Sharp Convergence Rates for Matching Pursuit
Jason M. Klusowski, Jonathan W. Siegel
TL;DR
This work resolves a long-standing question about the convergence rate of the pure greedy matching pursuit when approximating a function in the variation space $\mathcal{K}_1(\mathbb{D})$. By constructing a carefully designed worst-case dictionary on $H=\ell^2$ and a residual sequence with norm $\|r_n\|=(n+1)^{-1/2+\beta}$, the authors establish a sharp lower bound showing the decay $\|f-f_n\| \ge C\|f\|_{\mathcal{K}_1(\mathbb{D})}n^{-\alpha}$ with $\alpha=\gamma/(2(2+\gamma))\approx 0.182$, where $\gamma>1$ solves a nonlinear equation.
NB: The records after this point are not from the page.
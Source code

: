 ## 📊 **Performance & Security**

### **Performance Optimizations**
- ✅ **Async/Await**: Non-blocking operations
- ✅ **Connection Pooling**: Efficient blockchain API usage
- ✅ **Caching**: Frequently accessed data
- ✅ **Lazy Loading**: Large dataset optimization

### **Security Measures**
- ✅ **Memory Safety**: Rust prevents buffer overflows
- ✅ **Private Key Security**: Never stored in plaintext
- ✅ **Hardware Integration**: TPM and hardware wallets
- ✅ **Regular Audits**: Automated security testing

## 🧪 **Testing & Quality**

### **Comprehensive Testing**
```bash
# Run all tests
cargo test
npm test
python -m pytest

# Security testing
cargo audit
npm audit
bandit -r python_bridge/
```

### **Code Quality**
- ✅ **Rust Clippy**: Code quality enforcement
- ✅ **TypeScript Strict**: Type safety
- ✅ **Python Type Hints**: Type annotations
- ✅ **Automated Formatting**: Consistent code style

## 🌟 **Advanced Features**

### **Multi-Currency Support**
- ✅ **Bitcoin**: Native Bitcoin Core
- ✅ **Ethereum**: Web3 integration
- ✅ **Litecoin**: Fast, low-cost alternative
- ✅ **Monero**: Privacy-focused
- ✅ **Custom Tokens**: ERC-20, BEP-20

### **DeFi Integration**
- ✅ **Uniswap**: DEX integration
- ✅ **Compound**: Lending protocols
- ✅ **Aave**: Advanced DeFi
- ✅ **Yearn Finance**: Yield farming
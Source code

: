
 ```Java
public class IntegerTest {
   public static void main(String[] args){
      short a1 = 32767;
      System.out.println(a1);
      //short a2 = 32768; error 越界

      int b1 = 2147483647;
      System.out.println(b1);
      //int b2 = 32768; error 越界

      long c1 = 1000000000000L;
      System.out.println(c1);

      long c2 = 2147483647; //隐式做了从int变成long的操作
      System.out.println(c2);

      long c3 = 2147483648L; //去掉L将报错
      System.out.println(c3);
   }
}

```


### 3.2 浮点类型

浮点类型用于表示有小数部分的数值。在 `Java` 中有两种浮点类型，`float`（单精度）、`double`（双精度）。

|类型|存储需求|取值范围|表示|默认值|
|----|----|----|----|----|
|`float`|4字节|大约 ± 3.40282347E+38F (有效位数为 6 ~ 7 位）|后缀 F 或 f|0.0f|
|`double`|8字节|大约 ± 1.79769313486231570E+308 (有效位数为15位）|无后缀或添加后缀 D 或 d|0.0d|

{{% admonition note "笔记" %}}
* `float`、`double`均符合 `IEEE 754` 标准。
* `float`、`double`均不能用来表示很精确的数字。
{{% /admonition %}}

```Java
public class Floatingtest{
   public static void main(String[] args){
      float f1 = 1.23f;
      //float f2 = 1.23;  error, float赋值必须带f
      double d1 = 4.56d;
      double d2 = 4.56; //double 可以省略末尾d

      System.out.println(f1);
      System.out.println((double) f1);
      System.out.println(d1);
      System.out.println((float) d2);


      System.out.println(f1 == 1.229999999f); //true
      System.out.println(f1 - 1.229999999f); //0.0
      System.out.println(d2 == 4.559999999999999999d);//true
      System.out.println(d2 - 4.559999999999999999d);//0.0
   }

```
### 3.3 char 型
They further demonstrate that any shrinkage $0<s<1$ improves the worst-case rate, and prove that the known upper bounds are tight up to this exponent. The analysis hinges on a detailed constructive approach (via a parameterized dictionary and a smoothed function $\phi$) and a suite of asymptotic and integral-inequality arguments, culminating in a Schauder-fixed-point proof to realize the required function $\phi$ and the associated exponents. The results advance the understanding of non-linear dictionary approximation and delineate the limits of pure greedy strategies relative to other greedy variants.
Abstract
We study the fundamental limits of matching pursuit, or the pure greedy algorithm, for approximating a target function $ f $ by a linear combination $f_n$ of $n$ elements from a dictionary. When the target function is contained in the variation space corresponding to the dictionary, many impressive works over the past few decades have obtained upper and lower bounds on the error $\|f-f_n\|$ of matching pursuit, but they do not match. The main contribution of this paper is to close this gap and obtain a sharp characterization of the decay rate, $n^{-α}$, of matching pursuit. Specifically, we construct a worst case dictionary which shows that the existing best upper bound cannot be significantly improved. It turns out that, unlike other greedy algorithm variants which converge at the optimal rate $ n^{-1/2}$, the convergence rate $n^{-α}$ is suboptimal. Here, $α\approx 0.182$ is determined by the solution to a certain non-linear equation.